I'll summarize the key points here 🧵: gusevlab.org/projects/hsq/#…

Let's define some terms. Race is a social categorization of people into groups, typically based on physical attributes. Genetic ancestry is a quantification of genetic similarity to a reference population. While correlated, they have fundamentally different causes & consequences.

We should care about causes, and race is a poor causal model of human evolution. In truth, genetic variation follows a "nested subsets" model, where all people eventually share ancestors, which is fundamentally different from race (see for yourself here: ). james-kitchens.com/blog/visualizi…

Formally, race-like models do not fit well to the genetic distances we observe even in highly geographically distinct populations with minimal admixture [Long et al 2009] (and as we'll see, mixture is very common). Trying to make a racial model work produces nonsense.

Consistent with nested subsets, a pair of individuals from Africa have more genetic differences than a pair from Africa/France, and the majority of those differences are *common* across all populations [Biddanda 2020]. Population-private common variants are very infrequent.

Notably, before genetic data, race advocates predicted that most variation would be homozygous within racial groups and highly divergent.
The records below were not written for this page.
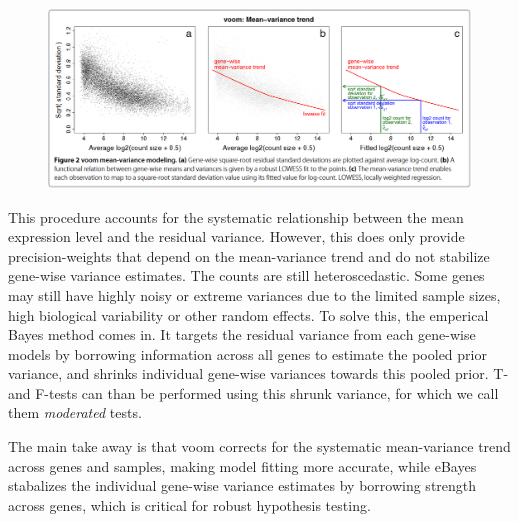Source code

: \begin{figure}[t]
    \centering
    \includegraphics[width=\textwidth]{figs/voom_mean_var_trend.png}
    \caption{}
    \label{fig:voom_mean_var_trend}
\end{figure}

This procedure accounts for the systematic relationship between the mean expression level and the residual variance.
However, this does only provide precision-weights that depend on the mean-variance trend and do not stabilize gene-wise variance estimates.
The counts are still heteroscedastic. 
Some genes may still have highly noisy or extreme variances due to the limited sample sizes, high biological variability or other random effects.
To solve this, the emperical Bayes method comes in.
It targets the residual variance from each gene-wise models by borrowing information across all genes to estimate the pooled prior variance, and shrinks individual gene-wise variances towards this pooled prior.
T- and F-tests can than be performed using this shrunk variance, for which we call them \textit{moderated} tests.

The main take away is that voom corrects for the systematic mean-variance trend across genes and samples, making model fitting more accurate, while eBayes stabalizes the individual gene-wise variance estimates by borrowing strength across genes, which is critical for robust hypothesis testing.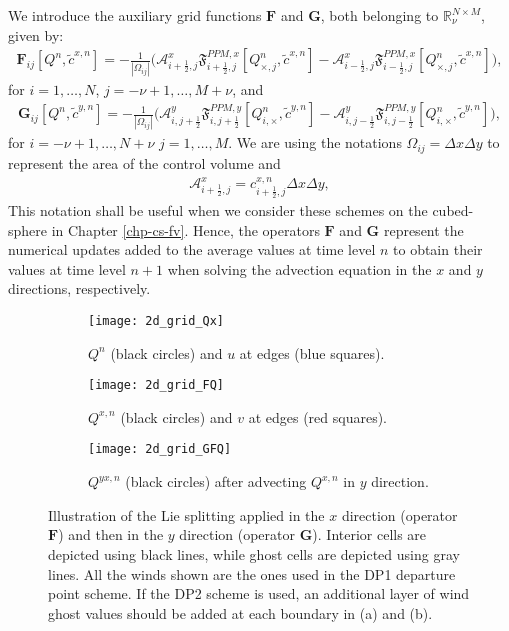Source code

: We introduce the auxiliary grid functions $\mathbf{F}$ and $\mathbf{G}$, both belonging to $\mathbb{R}^{N\times M}_{\nu}$, given by:
\begin{align*}
\mathbf{F}_{ij}[{Q^n,\tilde{c}^{x,n}}] = 
-\frac{1}{|\Omega_{ij}|}
	  \big(\mathcal{A}_{i+\frac{1}{2},j}^{x} \mathfrak{F}_{i+\frac{1}{2},j}^{PPM,x}[Q^n_{\times,j},\tilde{c}^{x,n}]-
               \mathcal{A}_{i-\frac{1}{2},j}^{x} \mathfrak{F}_{i-\frac{1}{2},j}^{PPM,x}[Q^n_{\times,j},\tilde{c}^{x,n}] \big),
\end{align*}
for $i=1, \ldots, N$, $j=-\nu+1, \ldots, M + \nu$, and
\begin{align*}
\mathbf{G}_{ij}[{Q^n,\tilde{c}^{y,n}}] = 
-\frac{1}{|\Omega_{ij}|}
	  \big(\mathcal{A}_{i,j+\frac{1}{2}}^{y} \mathfrak{F}_{i,j+\frac{1}{2}}^{PPM,y}[Q^n_{i,\times},\tilde{c}^{y,n}]-
               \mathcal{A}_{i,j-\frac{1}{2}}^{y} \mathfrak{F}_{i,j-\frac{1}{2}}^{PPM,y}[Q^n_{i,\times},\tilde{c}^{y,n}] \big),
\end{align*}
for $i=-\nu+1, \ldots, N + \nu$  $j=1, \ldots, M$.
We are using the notations $\Omega_{ij}= \Delta x \Delta y$ to represent the area of the control volume and
\begin{align*}
\mathcal{A}_{i+\frac{1}{2},j}^{x} = {c}_{i+\frac{1}{2},j}^{x,n} \Delta x \Delta y,
\end{align*}
This notation shall be useful when we consider these schemes on the cubed-sphere in Chapter \ref{chp-cs-fv}.
Hence, the operators $\mathbf{F}$ and $\mathbf{G}$ represent the numerical updates added to the average values 
at time level $n$ to obtain their values at time level $n+1$ when solving the advection equation in the $x$ and $y$ directions, respectively.

\begin{figure}[!htb]
	\centering
	\begin{subfigure}{0.3\textwidth}
		\centering
		\texttt{[image: 2d\_grid\_Qx]}
		\caption{$Q^n$ (black circles) and $u$ at edges (blue squares). \label{lt-Qx}}
	\end{subfigure}
	\begin{subfigure}{0.3\textwidth}
		\centering
		\texttt{[image: 2d\_grid\_FQ]}
		\caption{$Q^{x,n}$ (black circles) and $v$ at edges (red squares).\label{lt-FQx} }
	\end{subfigure}
	\begin{subfigure}{0.3\textwidth}
	    \centering
	    \texttt{[image: 2d\_grid\_GFQ]}
		\caption{$Q^{yx,n}$ (black circles) after advecting $Q^{x,n}$ in $y$ direction. \label{lt-GFQx}}
    \end{subfigure}
	\caption{Illustration of the Lie splitting applied in the $x$ direction (operator $\mathbf{F}$)
	and then in the $y$ direction (operator $\mathbf{G}$). Interior cells are depicted using black lines,
	 while ghost cells are depicted using gray lines. 
	 All the winds shown are the ones used in the DP1 departure point scheme.
	 If the DP2 scheme is used, an additional layer of wind ghost values should be added at each boundary in (a) and (b). \label{ltxdir}}
\end{figure}



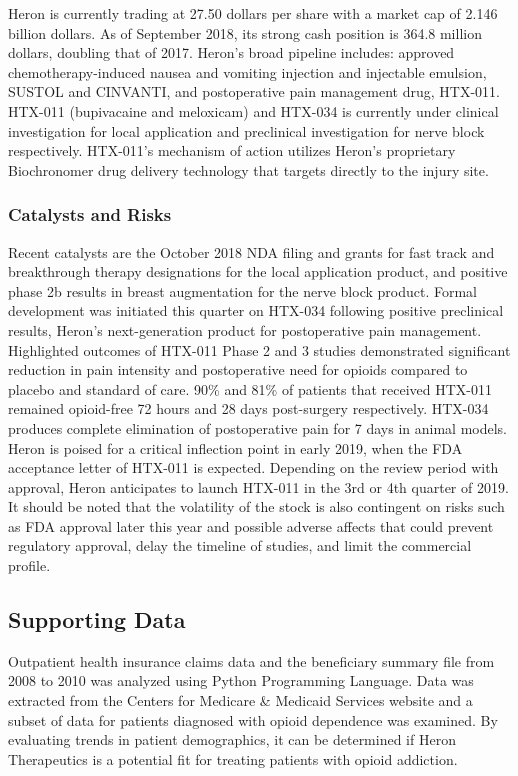 \documentclass[11pt]{article}
\begin{document}
Heron is currently trading at 27.50 dollars per share with a market cap
of 2.146 billion dollars. As of September 2018, its strong cash position
is 364.8 million dollars, doubling that of 2017. Heron's broad pipeline
includes: approved chemotherapy-induced nausea and vomiting injection
and injectable emulsion, SUSTOL and CINVANTI, and postoperative pain
management drug, HTX-011. HTX-011 (bupivacaine and meloxicam) and
HTX-034 is currently under clinical investigation for local application
and preclinical investigation for nerve block respectively. HTX-011's
mechanism of action utilizes Heron's proprietary Biochronomer drug
delivery technology that targets directly to the injury site.

\subsubsection{Catalysts and Risks}\label{catalysts-and-risks}

Recent catalysts are the October 2018 NDA filing and grants for fast
track and breakthrough therapy designations for the local application
product, and positive phase 2b results in breast augmentation for the
nerve block product. Formal development was initiated this quarter on
HTX-034 following positive preclinical results, Heron's next-generation
product for postoperative pain management. Highlighted outcomes of
HTX-011 Phase 2 and 3 studies demonstrated significant reduction in pain
intensity and postoperative need for opioids compared to placebo and
standard of care. 90\% and 81\% of patients that received HTX-011
remained opioid-free 72 hours and 28 days post-surgery respectively.
HTX-034 produces complete elimination of postoperative pain for 7 days
in animal models. Heron is poised for a critical inflection point in
early 2019, when the FDA acceptance letter of HTX-011 is expected.
Depending on the review period with approval, Heron anticipates to
launch HTX-011 in the 3rd or 4th quarter of 2019. It should be noted
that the volatility of the stock is also contingent on risks such as FDA
approval later this year and possible adverse affects that could prevent
regulatory approval, delay the timeline of studies, and limit the
commercial profile.

    \subsection{Supporting Data}\label{supporting-data}

Outpatient health insurance claims data and the beneficiary summary file
from 2008 to 2010 was analyzed using Python Programming Language. Data
was extracted from the Centers for Medicare \& Medicaid Services website
and a subset of data for patients diagnosed with opioid dependence was
examined. By evaluating trends in patient demographics, it can be
determined if Heron Therapeutics is a potential fit for treating
patients with opioid addiction.
\end{document}
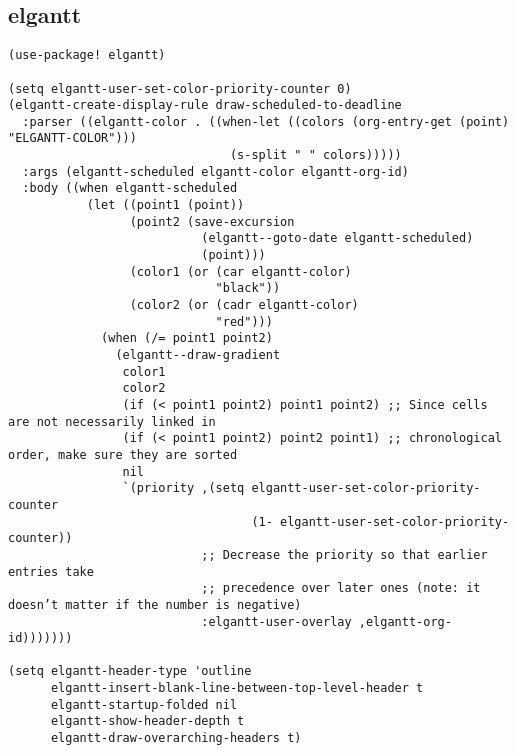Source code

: \documentclass[11pt]{article}
\begin{document}
\subsection{elgantt}
\label{sec:org01849af}
\begin{verbatim}
(use-package! elgantt)

(setq elgantt-user-set-color-priority-counter 0)
(elgantt-create-display-rule draw-scheduled-to-deadline
  :parser ((elgantt-color . ((when-let ((colors (org-entry-get (point) "ELGANTT-COLOR")))
                               (s-split " " colors)))))
  :args (elgantt-scheduled elgantt-color elgantt-org-id)
  :body ((when elgantt-scheduled
           (let ((point1 (point))
                 (point2 (save-excursion
                           (elgantt--goto-date elgantt-scheduled)
                           (point)))
                 (color1 (or (car elgantt-color)
                             "black"))
                 (color2 (or (cadr elgantt-color)
                             "red")))
             (when (/= point1 point2)
               (elgantt--draw-gradient
                color1
                color2
                (if (< point1 point2) point1 point2) ;; Since cells are not necessarily linked in
                (if (< point1 point2) point2 point1) ;; chronological order, make sure they are sorted
                nil
                `(priority ,(setq elgantt-user-set-color-priority-counter
                                  (1- elgantt-user-set-color-priority-counter))
                           ;; Decrease the priority so that earlier entries take
                           ;; precedence over later ones (note: it doesn’t matter if the number is negative)
                           :elgantt-user-overlay ,elgantt-org-id)))))))

(setq elgantt-header-type 'outline
      elgantt-insert-blank-line-between-top-level-header t
      elgantt-startup-folded nil
      elgantt-show-header-depth t
      elgantt-draw-overarching-headers t)
\end{verbatim}
\end{document}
The truth is the opposite even for ancestry: if you condition out population labels you are still left with 85% of the genetic variation.

1: PCA estimates eigenvectors of the sample relatedness matrix which, under simple ancestry models, are expected to recover population labels. Matrix theory shows that PCA is extremely sensitive with enough data, able to detect relationships down to a handful of generations.
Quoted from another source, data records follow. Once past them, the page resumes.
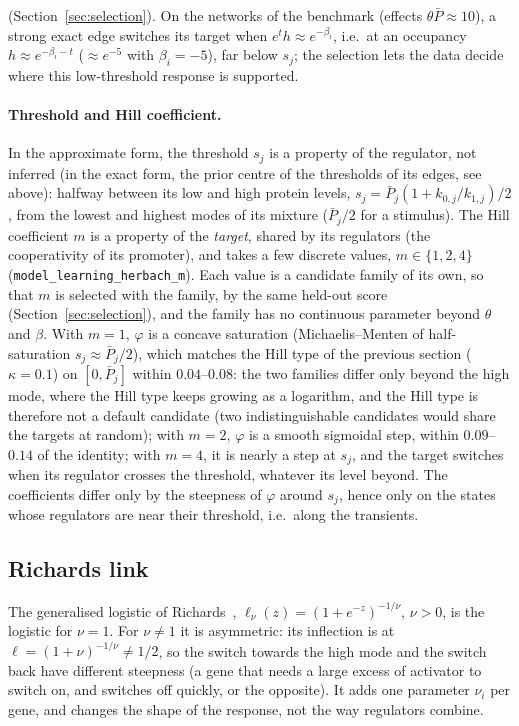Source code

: \documentclass[a4paper, 11pt]{article}
\theoremstyle{plain}
\theoremstyle{remark}
\begin{document}
(Section~\ref{sec:selection}). On the networks of the benchmark (effects $\theta\bar P \approx 10$), a strong exact edge switches its target when $e^{t}h \approx e^{-\beta_i}$, i.e.\ at an occupancy $h \approx e^{-\beta_i - t}$ ($\approx e^{-5}$ with $\beta_i = -5$), far below $s_j$; the selection lets the data decide where this low-threshold response is supported.

\paragraph{Threshold and Hill coefficient.} In the approximate form, the threshold $s_j$ is a property of the regulator, not inferred (in the exact form, the prior centre of the thresholds of its edges, see above): halfway between its low and high protein levels, $s_j = \bar P_j(1 + k_{0,j}/k_{1,j})/2$, from the lowest and highest modes of its mixture ($\bar P_j/2$ for a stimulus). The Hill coefficient $m$ is a property of the \emph{target}, shared by its regulators (the cooperativity of its promoter), and takes a few discrete values, $m \in \{1, 2, 4\}$ (\texttt{model\_learning\_herbach\_m}). Each value is a candidate family of its own, so that $m$ is selected with the family, by the same held-out score (Section~\ref{sec:selection}), and the family has no continuous parameter beyond $\theta$ and $\beta$. With $m = 1$, $\varphi$ is a concave saturation (Michaelis--Menten of half-saturation $s_j \approx \bar P_j/2$), which matches the Hill type of the previous section ($\kappa = 0.1$) on $[0, \bar P_j]$ within $0.04$--$0.08$: the two families differ only beyond the high mode, where the Hill type keeps growing as a logarithm, and the Hill type is therefore not a default candidate (two indistinguishable candidates would share the targets at random); with $m = 2$, $\varphi$ is a smooth sigmoidal step, within $0.09$--$0.14$ of the identity; with $m = 4$, it is nearly a step at $s_j$, and the target switches when its regulator crosses the threshold, whatever its level beyond. The coefficients differ only by the steepness of $\varphi$ around $s_j$, hence only on the states whose regulators are near their threshold, i.e.\ along the transients.

\subsection{Richards link}\label{sec:richards}

The generalised logistic of Richards~\cite{richards1959flexible}, $\ell_\nu(z) = (1 + e^{-z})^{-1/\nu}$, $\nu > 0$, is the logistic for $\nu = 1$. For $\nu \neq 1$ it is asymmetric: its inflection is at $\ell = (1 + \nu)^{-1/\nu} \neq 1/2$, so the switch towards the high mode and the switch back have different steepness (a gene that needs a large excess of activator to switch on, and switches off quickly, or the opposite). It adds one parameter $\nu_i$ per gene, and changes the shape of the response, not the way regulators combine.
\end{document}
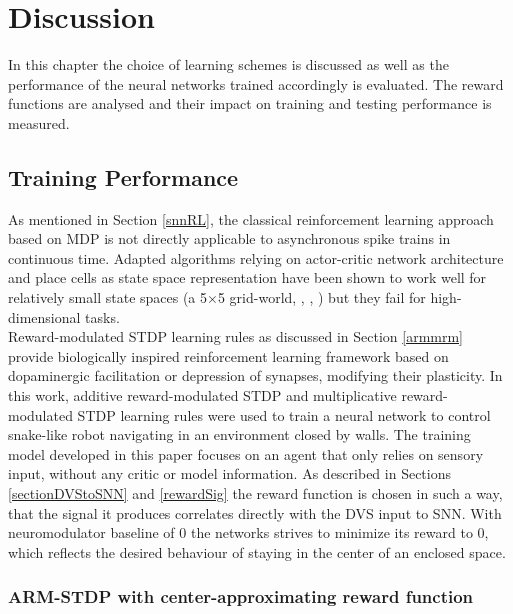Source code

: 
\chapter{Discussion}\label{chapter:discussion}

In this chapter the choice of learning schemes is discussed as well as the performance of the neural networks trained accordingly is evaluated. The reward functions are analysed and their impact on training and testing performance is measured.

\section{Training Performance}
As mentioned in Section \ref{snnRL}, the classical reinforcement learning approach based on MDP is not directly applicable to asynchronous spike trains in continuous time. Adapted algorithms relying on actor-critic network architecture and place cells as state space representation have been shown to work well for relatively small state spaces (a 5\(\times\)5 grid-world, \cite{18}, \cite{19}, \cite{21}) but they fail for high-dimensional tasks. \\
Reward-modulated STDP learning rules as discussed in Section \ref{armmrm} provide biologically inspired reinforcement learning framework based on dopaminergic facilitation or depression of synapses, modifying their plasticity. In this work, additive reward-modulated STDP and multiplicative reward-modulated STDP learning rules were used to train a neural network to control snake-like robot navigating in an environment closed by walls. The training model developed in this paper focuses on an agent that only relies on sensory input, without any critic or model information. As described in Sections \ref{sectionDVStoSNN} and \ref{rewardSig} the reward function is chosen in such a way, that the signal it produces correlates directly with the DVS input to SNN. With neuromodulator baseline of 0 the networks strives to minimize its reward to 0, which reflects the desired behaviour of staying in the center of an enclosed space. 

\subsection{ARM-STDP with center-approximating reward function}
But PCA is easily distorted by the sampling process: bigger populations will warp the PCA locations, even individuals within a single family can look like different populations. PCA also produces unusual artifacts when there is simple spatially locality in the data.
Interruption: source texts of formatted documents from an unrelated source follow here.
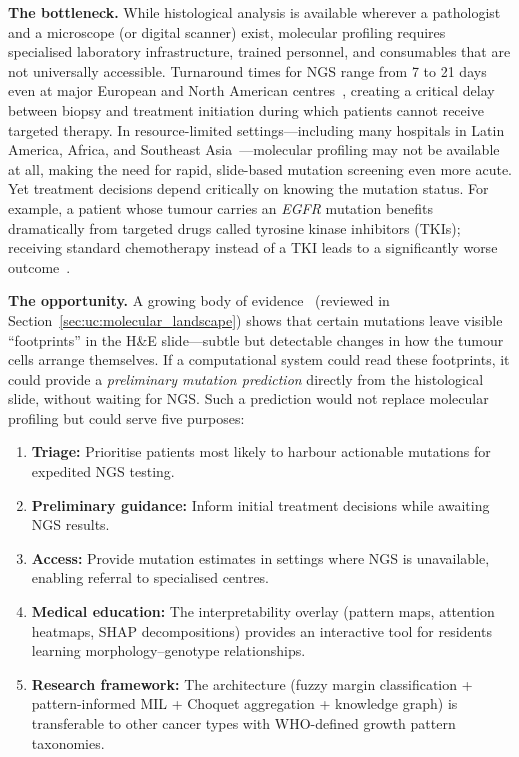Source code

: \textbf{The bottleneck.}
While histological analysis is available wherever a pathologist and a microscope (or digital scanner) exist, molecular profiling requires specialised laboratory infrastructure, trained personnel, and consumables that are not universally accessible.
Turnaround times for NGS range from 7 to 21 days even at major European and North American centres~\cite{vanderlaan2018molecular}, creating a critical delay between biopsy and treatment initiation during which patients cannot receive targeted therapy.
In resource-limited settings---including many hospitals in Latin America, Africa, and Southeast Asia~\cite{sung2021global}---molecular profiling may not be available at all, making the need for rapid, slide-based mutation screening even more acute.
Yet treatment decisions depend critically on knowing the mutation status.
For example, a patient whose tumour carries an \textit{EGFR} mutation benefits dramatically from targeted drugs called tyrosine kinase inhibitors (TKIs); receiving standard chemotherapy instead of a TKI leads to a significantly worse outcome~\cite{soria2018flaura}.

\textbf{The opportunity.}
A growing body of evidence~\cite{coudray2018classification,kather2020pancancer} (reviewed in Section~\ref{sec:uc:molecular_landscape}) shows that certain mutations leave visible ``footprints'' in the H\&E slide---subtle but detectable changes in how the tumour cells arrange themselves.
If a computational system could read these footprints, it could provide a \emph{preliminary mutation prediction} directly from the histological slide, without waiting for NGS.
Such a prediction would not replace molecular profiling but could serve five purposes:
\begin{enumerate}
    \item \textbf{Triage:} Prioritise patients most likely to harbour actionable mutations for expedited NGS testing.
    \item \textbf{Preliminary guidance:} Inform initial treatment decisions while awaiting NGS results.
    \item \textbf{Access:} Provide mutation estimates in settings where NGS is unavailable, enabling referral to specialised centres.
    \item \textbf{Medical education:} The interpretability overlay (pattern maps, attention heatmaps, SHAP decompositions) provides an interactive tool for residents learning morphology--genotype relationships.
    \item \textbf{Research framework:} The architecture (fuzzy margin classification + pattern-informed MIL + Choquet aggregation + knowledge graph) is transferable to other cancer types with WHO-defined growth pattern taxonomies.
\end{enumerate}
2: STRUCTURE clusters individuals as mixtures of a fixed set of (k) populations. It shares strengths with PCA (sensitive, interpretable) but also limitations (distorted by sampling and parameter choice).

[Lawson 2018] provide many examples where STRUCTURE misses known, uh, structure; merges divergent populations together; finds false admixture; or models ancient genomes as mixtures of modern ones.

3: Admixture Graphs use allele-sharing statistics to fit population drift, splits, and mixtures. A very powerful approach but identifiability is a challenge: is the graph you found is significantly better than all other possible graphs? [Maier 2023] show it often is not.

Got all that? Now let's look at some real data from biobanks. Again we see that race is a very poor model of human populations, which are continuous mixtures of multiple data sources with no clear boundaries or mapping to any folk racial constructs.

As predicted, PCA is sensitive. When we zoom in on populations we see clines all the way down: county-level correlations among self-reported British whites; down to neighborhood level correlations in Chinese and Japanese biobanks. Continuous relationships at all scales.

I sometimes see the argument that, even if race is flawed, genetic ancestry can tell us the "true" races. But this is clearly wrong. These methods depend on a sampling process we cannot know, and real data is full of the mixtures and continuous relationships we just saw.

This is even more apparent when looking at populations in history. Dynamic admixture, migration, and continuous structure is historically common and sometimes quite rapid. Geography-ancestry relationships have been rewritten countless times.

Yet again, historic models motivated in part by racial thinking presumed that populations largely evolved through "serial founder" events and developed in isolation. Genetic data shows us this is clearly not the case and our history is much more complicated.

Finally, in Africa, we see the limits of even our sophisticated computational models. Highly complex structure and gene flow can fit models of deep separation or continuous migration equally well, even when including ancient DNA. Our genetic history in Africa remains a mystery!